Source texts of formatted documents
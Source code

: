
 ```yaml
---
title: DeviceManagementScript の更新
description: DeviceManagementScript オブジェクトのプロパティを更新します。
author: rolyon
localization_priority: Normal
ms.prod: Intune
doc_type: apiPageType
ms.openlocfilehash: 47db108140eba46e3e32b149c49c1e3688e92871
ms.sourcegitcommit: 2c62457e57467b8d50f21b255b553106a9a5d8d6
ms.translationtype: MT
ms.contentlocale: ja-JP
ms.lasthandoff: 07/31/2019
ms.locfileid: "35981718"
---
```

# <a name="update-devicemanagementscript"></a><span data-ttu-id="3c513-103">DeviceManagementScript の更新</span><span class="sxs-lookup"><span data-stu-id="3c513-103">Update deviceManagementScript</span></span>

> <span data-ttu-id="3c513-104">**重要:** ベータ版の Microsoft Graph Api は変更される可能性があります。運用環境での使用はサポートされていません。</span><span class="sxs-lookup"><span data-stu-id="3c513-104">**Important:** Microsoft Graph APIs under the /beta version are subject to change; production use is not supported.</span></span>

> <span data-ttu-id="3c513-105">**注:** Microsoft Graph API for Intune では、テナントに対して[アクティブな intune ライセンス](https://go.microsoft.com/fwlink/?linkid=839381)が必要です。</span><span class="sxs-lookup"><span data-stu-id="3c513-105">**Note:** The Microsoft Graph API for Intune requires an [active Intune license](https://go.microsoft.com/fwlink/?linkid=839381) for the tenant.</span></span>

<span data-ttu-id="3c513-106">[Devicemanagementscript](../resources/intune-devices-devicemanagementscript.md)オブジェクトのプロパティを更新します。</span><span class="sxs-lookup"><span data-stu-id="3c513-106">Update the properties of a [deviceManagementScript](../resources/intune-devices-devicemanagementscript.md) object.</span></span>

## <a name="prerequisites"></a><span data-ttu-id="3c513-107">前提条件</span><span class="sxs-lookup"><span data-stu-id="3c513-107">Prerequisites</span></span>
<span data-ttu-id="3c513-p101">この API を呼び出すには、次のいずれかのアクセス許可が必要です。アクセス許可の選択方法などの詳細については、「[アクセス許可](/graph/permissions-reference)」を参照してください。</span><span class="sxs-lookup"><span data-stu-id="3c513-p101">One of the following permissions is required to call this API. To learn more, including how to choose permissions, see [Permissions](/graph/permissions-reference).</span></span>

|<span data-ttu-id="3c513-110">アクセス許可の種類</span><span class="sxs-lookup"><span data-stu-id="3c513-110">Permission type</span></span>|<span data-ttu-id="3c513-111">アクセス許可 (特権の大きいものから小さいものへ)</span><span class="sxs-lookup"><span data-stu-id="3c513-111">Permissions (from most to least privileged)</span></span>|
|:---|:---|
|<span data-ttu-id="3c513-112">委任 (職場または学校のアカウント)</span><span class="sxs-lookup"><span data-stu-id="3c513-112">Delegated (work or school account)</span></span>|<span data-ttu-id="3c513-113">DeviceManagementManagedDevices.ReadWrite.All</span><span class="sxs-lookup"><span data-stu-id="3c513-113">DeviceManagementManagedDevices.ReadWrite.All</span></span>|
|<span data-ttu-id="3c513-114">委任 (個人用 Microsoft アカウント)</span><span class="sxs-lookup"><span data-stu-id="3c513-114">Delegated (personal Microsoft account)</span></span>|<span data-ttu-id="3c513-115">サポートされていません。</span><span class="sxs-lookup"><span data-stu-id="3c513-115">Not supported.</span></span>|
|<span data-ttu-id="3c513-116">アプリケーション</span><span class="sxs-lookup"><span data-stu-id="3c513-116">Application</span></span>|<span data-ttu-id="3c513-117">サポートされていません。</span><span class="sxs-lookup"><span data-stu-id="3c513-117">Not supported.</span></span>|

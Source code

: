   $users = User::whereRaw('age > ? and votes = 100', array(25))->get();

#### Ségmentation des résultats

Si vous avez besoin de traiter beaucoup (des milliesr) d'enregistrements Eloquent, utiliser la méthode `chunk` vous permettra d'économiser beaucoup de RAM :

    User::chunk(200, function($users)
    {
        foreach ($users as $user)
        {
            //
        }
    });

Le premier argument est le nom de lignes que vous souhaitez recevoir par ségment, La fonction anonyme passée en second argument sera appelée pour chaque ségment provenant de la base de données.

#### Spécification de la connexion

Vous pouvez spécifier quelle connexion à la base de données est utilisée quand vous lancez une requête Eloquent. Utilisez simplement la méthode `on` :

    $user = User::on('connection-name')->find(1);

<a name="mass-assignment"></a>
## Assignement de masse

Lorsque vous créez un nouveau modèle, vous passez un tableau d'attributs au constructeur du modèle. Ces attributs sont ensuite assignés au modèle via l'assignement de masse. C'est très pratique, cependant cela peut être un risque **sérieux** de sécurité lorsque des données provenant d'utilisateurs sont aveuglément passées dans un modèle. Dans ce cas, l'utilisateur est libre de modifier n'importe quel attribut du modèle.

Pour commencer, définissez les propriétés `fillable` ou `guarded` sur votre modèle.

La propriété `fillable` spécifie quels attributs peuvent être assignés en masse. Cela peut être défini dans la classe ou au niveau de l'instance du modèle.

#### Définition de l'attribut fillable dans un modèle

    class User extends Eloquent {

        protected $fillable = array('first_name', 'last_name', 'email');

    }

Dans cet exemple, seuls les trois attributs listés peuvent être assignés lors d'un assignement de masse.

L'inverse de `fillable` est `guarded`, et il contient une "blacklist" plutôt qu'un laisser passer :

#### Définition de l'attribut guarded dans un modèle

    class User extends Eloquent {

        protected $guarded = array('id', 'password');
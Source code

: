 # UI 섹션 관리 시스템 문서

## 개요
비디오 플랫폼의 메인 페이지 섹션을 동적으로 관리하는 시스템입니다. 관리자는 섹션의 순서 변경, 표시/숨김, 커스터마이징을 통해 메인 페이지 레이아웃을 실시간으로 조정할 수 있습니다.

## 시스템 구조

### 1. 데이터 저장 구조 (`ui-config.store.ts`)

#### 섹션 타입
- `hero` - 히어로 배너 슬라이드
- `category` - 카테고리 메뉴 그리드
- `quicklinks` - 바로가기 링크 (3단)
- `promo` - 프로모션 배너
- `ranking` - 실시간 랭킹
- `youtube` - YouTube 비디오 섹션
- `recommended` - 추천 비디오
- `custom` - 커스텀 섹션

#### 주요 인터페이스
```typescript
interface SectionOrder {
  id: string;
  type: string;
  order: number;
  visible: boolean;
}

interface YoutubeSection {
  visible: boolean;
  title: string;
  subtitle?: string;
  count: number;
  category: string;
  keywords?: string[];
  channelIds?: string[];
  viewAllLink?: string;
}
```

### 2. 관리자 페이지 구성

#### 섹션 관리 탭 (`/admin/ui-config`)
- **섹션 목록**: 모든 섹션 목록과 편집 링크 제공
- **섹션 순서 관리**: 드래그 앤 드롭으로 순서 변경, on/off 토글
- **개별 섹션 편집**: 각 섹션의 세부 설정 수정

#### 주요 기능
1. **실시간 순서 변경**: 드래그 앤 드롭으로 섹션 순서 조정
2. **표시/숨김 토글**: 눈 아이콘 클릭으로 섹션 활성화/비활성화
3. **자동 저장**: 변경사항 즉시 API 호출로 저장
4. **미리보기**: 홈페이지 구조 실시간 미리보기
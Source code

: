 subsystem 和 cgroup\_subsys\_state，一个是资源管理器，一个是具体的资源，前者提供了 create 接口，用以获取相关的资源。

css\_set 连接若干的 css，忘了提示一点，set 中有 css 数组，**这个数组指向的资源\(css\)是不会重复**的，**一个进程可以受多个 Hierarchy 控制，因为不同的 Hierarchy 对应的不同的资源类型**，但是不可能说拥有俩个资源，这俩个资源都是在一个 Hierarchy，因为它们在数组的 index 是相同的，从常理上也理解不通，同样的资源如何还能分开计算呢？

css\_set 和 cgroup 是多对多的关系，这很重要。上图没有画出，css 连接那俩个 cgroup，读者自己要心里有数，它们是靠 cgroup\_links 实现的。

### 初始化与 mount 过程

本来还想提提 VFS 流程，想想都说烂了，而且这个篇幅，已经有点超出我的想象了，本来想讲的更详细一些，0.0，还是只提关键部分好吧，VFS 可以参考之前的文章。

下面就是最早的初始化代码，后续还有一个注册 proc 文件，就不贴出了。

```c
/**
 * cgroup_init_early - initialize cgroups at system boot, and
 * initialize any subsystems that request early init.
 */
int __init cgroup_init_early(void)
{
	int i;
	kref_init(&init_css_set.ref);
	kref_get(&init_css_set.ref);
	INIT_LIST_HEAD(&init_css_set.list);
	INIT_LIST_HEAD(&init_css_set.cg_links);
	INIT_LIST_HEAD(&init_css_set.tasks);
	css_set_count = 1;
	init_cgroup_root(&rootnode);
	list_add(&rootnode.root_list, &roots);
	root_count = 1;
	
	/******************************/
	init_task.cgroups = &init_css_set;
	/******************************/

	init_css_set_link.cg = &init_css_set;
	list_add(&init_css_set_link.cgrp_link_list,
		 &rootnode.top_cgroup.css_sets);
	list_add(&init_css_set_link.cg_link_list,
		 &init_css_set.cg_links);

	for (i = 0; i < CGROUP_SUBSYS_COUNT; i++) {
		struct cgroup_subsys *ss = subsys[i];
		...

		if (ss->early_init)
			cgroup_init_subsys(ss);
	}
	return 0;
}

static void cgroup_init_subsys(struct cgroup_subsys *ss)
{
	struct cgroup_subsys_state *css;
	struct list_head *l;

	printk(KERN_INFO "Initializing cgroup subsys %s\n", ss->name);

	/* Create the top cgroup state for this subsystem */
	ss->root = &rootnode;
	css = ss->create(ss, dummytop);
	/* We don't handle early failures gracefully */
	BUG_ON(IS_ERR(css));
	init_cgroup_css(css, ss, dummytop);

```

◆ WHAT YOU WILL DO
Repeat exactly the lines from the first line of the records above through the line containing "is not supported.</span></span>", both included, and nothing else.

◆ SOLUTION TO THIS TASK
Source code

:
 ```yaml
---
title: DeviceManagementScript の更新
description: DeviceManagementScript オブジェクトのプロパティを更新します。
author: rolyon
localization_priority: Normal
ms.prod: Intune
doc_type: apiPageType
ms.openlocfilehash: 47db108140eba46e3e32b149c49c1e3688e92871
ms.sourcegitcommit: 2c62457e57467b8d50f21b255b553106a9a5d8d6
ms.translationtype: MT
ms.contentlocale: ja-JP
ms.lasthandoff: 07/31/2019
ms.locfileid: "35981718"
---
```

# <a name="update-devicemanagementscript"></a><span data-ttu-id="3c513-103">DeviceManagementScript の更新</span><span class="sxs-lookup"><span data-stu-id="3c513-103">Update deviceManagementScript</span></span>

> <span data-ttu-id="3c513-104">**重要:** ベータ版の Microsoft Graph Api は変更される可能性があります。運用環境での使用はサポートされていません。</span><span class="sxs-lookup"><span data-stu-id="3c513-104">**Important:** Microsoft Graph APIs under the /beta version are subject to change; production use is not supported.</span></span>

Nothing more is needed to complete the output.